WHAT THE TASK ASKS: Take the lines below beginning at the line that has "pudo verla más." and stopping after the line that has "de sus hombres.", and print them exactly as they are, with no other lines.

DATA:
•••••

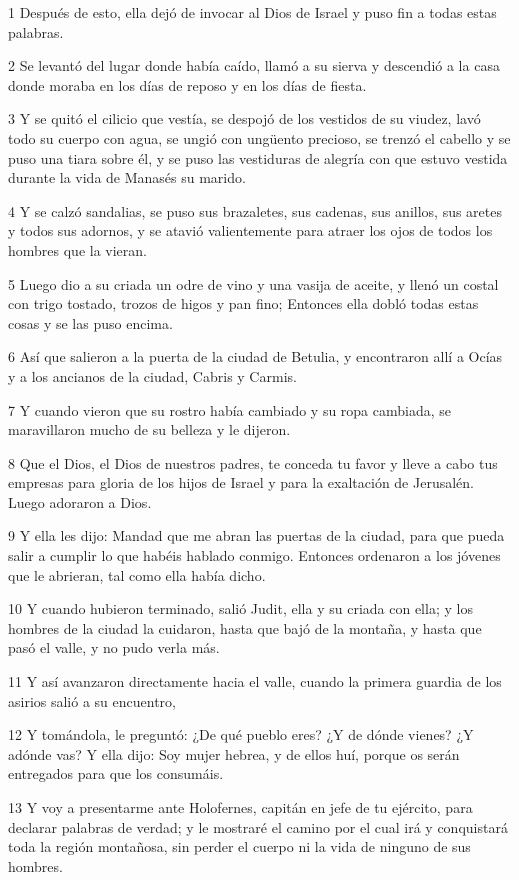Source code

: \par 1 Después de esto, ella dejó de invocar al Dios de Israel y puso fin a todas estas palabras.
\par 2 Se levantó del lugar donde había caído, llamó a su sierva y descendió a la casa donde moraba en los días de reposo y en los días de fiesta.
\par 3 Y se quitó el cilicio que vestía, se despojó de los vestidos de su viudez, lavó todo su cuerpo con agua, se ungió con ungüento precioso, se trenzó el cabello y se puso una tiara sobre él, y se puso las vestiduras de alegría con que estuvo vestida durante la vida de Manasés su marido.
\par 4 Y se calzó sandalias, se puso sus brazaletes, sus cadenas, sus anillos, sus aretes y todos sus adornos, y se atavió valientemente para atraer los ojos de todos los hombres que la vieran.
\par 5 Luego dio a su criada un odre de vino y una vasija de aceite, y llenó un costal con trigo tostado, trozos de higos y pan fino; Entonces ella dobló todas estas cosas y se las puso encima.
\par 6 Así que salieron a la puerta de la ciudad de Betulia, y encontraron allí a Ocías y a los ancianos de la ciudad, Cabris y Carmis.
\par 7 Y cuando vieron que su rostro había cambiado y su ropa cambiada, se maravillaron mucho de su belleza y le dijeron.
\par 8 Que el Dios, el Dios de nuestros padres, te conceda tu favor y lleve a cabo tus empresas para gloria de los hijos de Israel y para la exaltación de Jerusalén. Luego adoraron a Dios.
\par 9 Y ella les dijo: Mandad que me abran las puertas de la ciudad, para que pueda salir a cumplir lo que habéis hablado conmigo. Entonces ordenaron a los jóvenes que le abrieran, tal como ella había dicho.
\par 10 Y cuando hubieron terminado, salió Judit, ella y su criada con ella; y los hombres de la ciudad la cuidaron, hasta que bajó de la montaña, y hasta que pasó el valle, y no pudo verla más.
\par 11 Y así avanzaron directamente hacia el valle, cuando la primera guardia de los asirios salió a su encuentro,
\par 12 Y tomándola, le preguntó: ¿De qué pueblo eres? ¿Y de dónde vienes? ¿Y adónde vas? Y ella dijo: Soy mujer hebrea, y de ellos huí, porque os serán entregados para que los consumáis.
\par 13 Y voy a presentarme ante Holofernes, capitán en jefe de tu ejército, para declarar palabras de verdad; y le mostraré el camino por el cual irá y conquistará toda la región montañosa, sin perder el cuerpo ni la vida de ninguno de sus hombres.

•••••

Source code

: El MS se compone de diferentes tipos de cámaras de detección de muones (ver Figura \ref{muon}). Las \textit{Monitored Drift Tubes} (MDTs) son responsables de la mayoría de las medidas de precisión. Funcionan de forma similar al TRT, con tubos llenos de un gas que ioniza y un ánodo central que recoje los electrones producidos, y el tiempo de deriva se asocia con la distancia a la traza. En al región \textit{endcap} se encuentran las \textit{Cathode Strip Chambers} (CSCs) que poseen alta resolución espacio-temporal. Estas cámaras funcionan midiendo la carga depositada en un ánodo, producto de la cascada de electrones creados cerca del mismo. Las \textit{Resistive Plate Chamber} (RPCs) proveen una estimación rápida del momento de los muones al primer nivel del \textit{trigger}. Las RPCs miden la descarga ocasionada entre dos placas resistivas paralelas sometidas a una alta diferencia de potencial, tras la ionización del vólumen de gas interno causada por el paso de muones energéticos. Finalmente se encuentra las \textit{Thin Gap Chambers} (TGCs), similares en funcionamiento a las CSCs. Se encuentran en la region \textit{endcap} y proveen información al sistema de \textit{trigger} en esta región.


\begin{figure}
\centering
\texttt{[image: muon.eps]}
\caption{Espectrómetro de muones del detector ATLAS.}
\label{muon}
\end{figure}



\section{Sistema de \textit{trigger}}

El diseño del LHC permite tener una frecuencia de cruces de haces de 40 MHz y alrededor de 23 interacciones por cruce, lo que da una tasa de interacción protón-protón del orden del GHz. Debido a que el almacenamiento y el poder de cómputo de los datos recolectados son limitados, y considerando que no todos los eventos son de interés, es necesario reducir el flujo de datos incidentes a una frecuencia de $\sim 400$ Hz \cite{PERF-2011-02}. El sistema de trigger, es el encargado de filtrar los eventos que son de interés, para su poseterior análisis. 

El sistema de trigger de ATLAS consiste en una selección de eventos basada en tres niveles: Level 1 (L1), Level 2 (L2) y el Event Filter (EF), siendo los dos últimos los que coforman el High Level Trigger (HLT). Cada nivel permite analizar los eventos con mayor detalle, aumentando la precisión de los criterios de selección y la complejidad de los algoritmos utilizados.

•••••

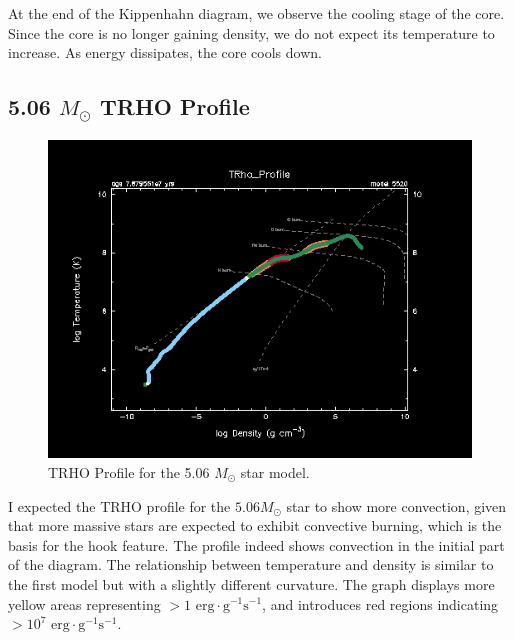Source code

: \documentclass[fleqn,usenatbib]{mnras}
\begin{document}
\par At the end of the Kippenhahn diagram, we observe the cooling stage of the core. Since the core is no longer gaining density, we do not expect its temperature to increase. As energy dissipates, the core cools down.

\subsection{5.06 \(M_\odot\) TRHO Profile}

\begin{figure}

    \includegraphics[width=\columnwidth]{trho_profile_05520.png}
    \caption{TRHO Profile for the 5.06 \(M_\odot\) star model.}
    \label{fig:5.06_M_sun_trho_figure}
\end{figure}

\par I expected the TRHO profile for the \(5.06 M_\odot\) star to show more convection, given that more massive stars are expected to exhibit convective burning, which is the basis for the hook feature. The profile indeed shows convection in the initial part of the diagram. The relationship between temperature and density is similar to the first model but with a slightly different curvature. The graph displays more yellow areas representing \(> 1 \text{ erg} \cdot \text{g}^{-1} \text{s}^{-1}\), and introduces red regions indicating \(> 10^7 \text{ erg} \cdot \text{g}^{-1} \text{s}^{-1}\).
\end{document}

•••••

YOUR SOLUTION:
\par 10 Y cuando hubieron terminado, salió Judit, ella y su criada con ella; y los hombres de la ciudad la cuidaron, hasta que bajó de la montaña, y hasta que pasó el valle, y no pudo verla más.
\par 11 Y así avanzaron directamente hacia el valle, cuando la primera guardia de los asirios salió a su encuentro,
\par 12 Y tomándola, le preguntó: ¿De qué pueblo eres? ¿Y de dónde vienes? ¿Y adónde vas? Y ella dijo: Soy mujer hebrea, y de ellos huí, porque os serán entregados para que los consumáis.
\par 13 Y voy a presentarme ante Holofernes, capitán en jefe de tu ejército, para declarar palabras de verdad; y le mostraré el camino por el cual irá y conquistará toda la región montañosa, sin perder el cuerpo ni la vida de ninguno de sus hombres.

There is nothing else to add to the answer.